Experimental Evaluation

  1. Comparative Study:
    • Evaluations indicate that the proposed EOH+PQ framework outperforms existing methods like BoF, FV, and Compact OCM in recall@k and mean average precision (mAP) metrics.
    • The experiments reveal that traditional methods tailored for natural images, like SIFT-based descriptors, are not well-suited for the distinctive visual style of manga, underscoring the necessity of a specialized descriptor.
  2. Localization Evaluation:
    • The system demonstrates an ability to accurately localize objects within manga pages.
    • On the large Manga109 dataset, the retrieval system managed to achieve localization with reasonable accuracy and runtime, highlighting its efficiency in managing extensive data.
  3. Large-Scale Qualitative Study:
    • Extensive qualitative evaluations using a public sketch dataset and relevance feedback interactions showcase the practical applicability of the system.
    • The retrieval system effectively handled a variety of sketch-based queries, demonstrating robustness in identifying and ranking relevant manga content.

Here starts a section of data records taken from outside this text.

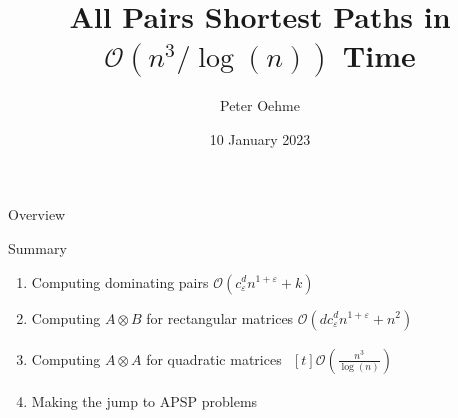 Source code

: 

\author{Peter Oehme}
\title{All Pairs Shortest Paths in \texorpdfstring{$\mathcal{O}(n^3 / \log(n))$}{O (n \^{} 3 / log (n))} Time}
\date{10 January 2023}




\begin{frame}
    \maketitle
\end{frame}

\begin{frame}{Overview}
    \tableofcontents
\end{frame}







\begin{frame}{Summary}
    \begin{enumerate}
        \item Computing dominating pairs $\mathcal{O}\left( c_\varepsilon^d n^{1 + \varepsilon} + k \right)$
        \item<2-> Computing $A \otimes B$ for rectangular matrices $\mathcal{O}\left( d c_\varepsilon^d n^{1 + \varepsilon} + n^2 \right)$
        \item<3-> Computing $A \otimes A$ for quadratic matrices $\begin{aligned}[t]\mathcal{O}\left( \frac{n^3}{\log(n)} \right)\end{aligned}$
        \item<4-> Making the jump to APSP problems
    \end{enumerate}

\end{frame}


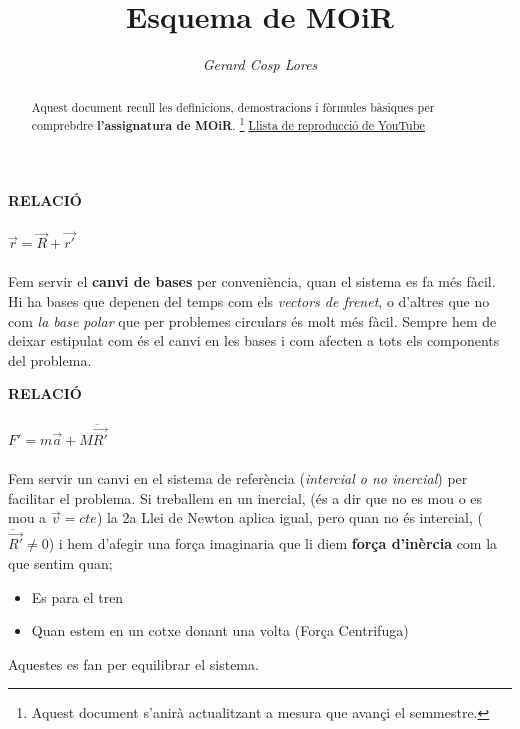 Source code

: \documentclass[11pt]{article}
\title{\textbf{Esquema de MOiR}}
\author{\textit{Gerard Cosp Lores}}
\date{}
\begin{document}
\maketitle

\maketitle

\begin{abstract}
Aquest document recull les definicions, demostracions i fòrmules bàsiques per comprebdre \textbf{l'assignatura de MOiR}. \footnote{Aquest document s'anirà actualitzant a mesura que avançi el semmestre.}  \href{https://www.youtube.com/playlist?list=PLHUo38kJ-fy_nZMtgL7zuIbyaXeBjjC-e}{Llista de reproducció de YouTube}
\end{abstract}

\begin{tcolorbox}[
  title= Canvis de Base,
  colback=RoyalBlue!5!white,
  colframe=RoyalBlue!70!black,
  coltitle=white,
  colbacktitle=RoyalBlue!70!black,
  fonttitle=\bfseries,
  arc=6pt,
  boxrule=0.8pt
]

\textbf{RELACIÓ}\\
\\
$\vec{r} = \vec{R} + \vec{r'}$\\
\\
Fem servir el \textbf{canvi de bases} per conveniència, quan el sistema es fa més fàcil. Hi ha bases que depenen del temps com els \textit{vectors de frenet}, o d'altres que no com \textit{la base polar} que per problemes circulars és molt més fàcil. Sempre hem de deixar estipulat com és el canvi en les bases i com afecten a tots els components del problema.
\end{tcolorbox}

\begin{tcolorbox}[
  title=Sistemes de Referència,
  colback=SlateGray!5!white,
  colframe=SlateGray!70!black,
  coltitle=white,
  colbacktitle=SlateGray!70!black,
  fonttitle=\bfseries,
  arc=6pt,
  boxrule=0.8pt
]

\textbf{RELACIÓ}\\
\\
$F' = m\vec{a} + M\ddot{\vec{R'}}$\\
\\
Fem servir un canvi en el sistema de referència (\textit{intercial o no inercial}) per facilitar el problema. Si treballem en un inercial, (és a dir que no es mou o es mou a $\vec{v} = cte$) la 2a Llei de Newton aplica igual, pero quan no és intercial, ($\ddot{\vec{R'}} \neq 0$) i hem d'afegir una força imaginaria que li diem \textbf{força d'inèrcia} com la que sentim quan;

\begin{itemize}
  \item Es para el tren
  \item Quan estem en un cotxe donant una volta (Força Centrifuga)
\end{itemize}

Aquestes es fan per equilibrar el sistema.
\end{tcolorbox}
\end{document}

Implications and Future Directions

The proposed retrieval system, with its unique approach to manga image description and efficient search capabilities, positions itself as a valuable tool for manga enthusiasts and researchers. By combining content-based retrieval techniques with an intuitive sketch-based interface, it provides a more engaging and effective way to search through vast manga archives.

Practical Implications:

  • The system can be integrated into digital manga libraries, enhancing the user experience by enabling more intuitive searches beyond the traditional keyword and tag-based methods.
  • Potential applications include mobile apps or web interfaces for e-manga services, making large collections of manga more accessible and navigable.

Theoretical Implications:

  • The paper bridges a gap in content-based multimedia retrieval by focusing on the unique characteristics of manga, thus laying the groundwork for further exploration in specialized content retrieval from other media forms.
  • The publicly available Manga109 dataset represents a significant resource for future research, potentially catalyzing advances in related image processing and retrieval fields.

Future Developments:

  • The integration of textual metadata with the sketch-based search might yield a more comprehensive retrieval system, allowing for combined keyword and content-based searches.
  • Enhancements to the query interaction capabilities, such as more refined relevance feedback mechanisms and advanced image editing functionalities, may further improve user satisfaction and retrieval accuracy.
  • Investigating the application of deep learning approaches, which have shown promise in various image processing tasks, to the domain of manga retrieval might offer insights and performance boosts.

In conclusion, this paper presents a robust and efficient system for sketch-based manga retrieval, backed by thorough evaluations and a substantial dataset contribution. The methods and findings outlined here set a solid foundation for future advancements in content-based manga and broader image retrieval research.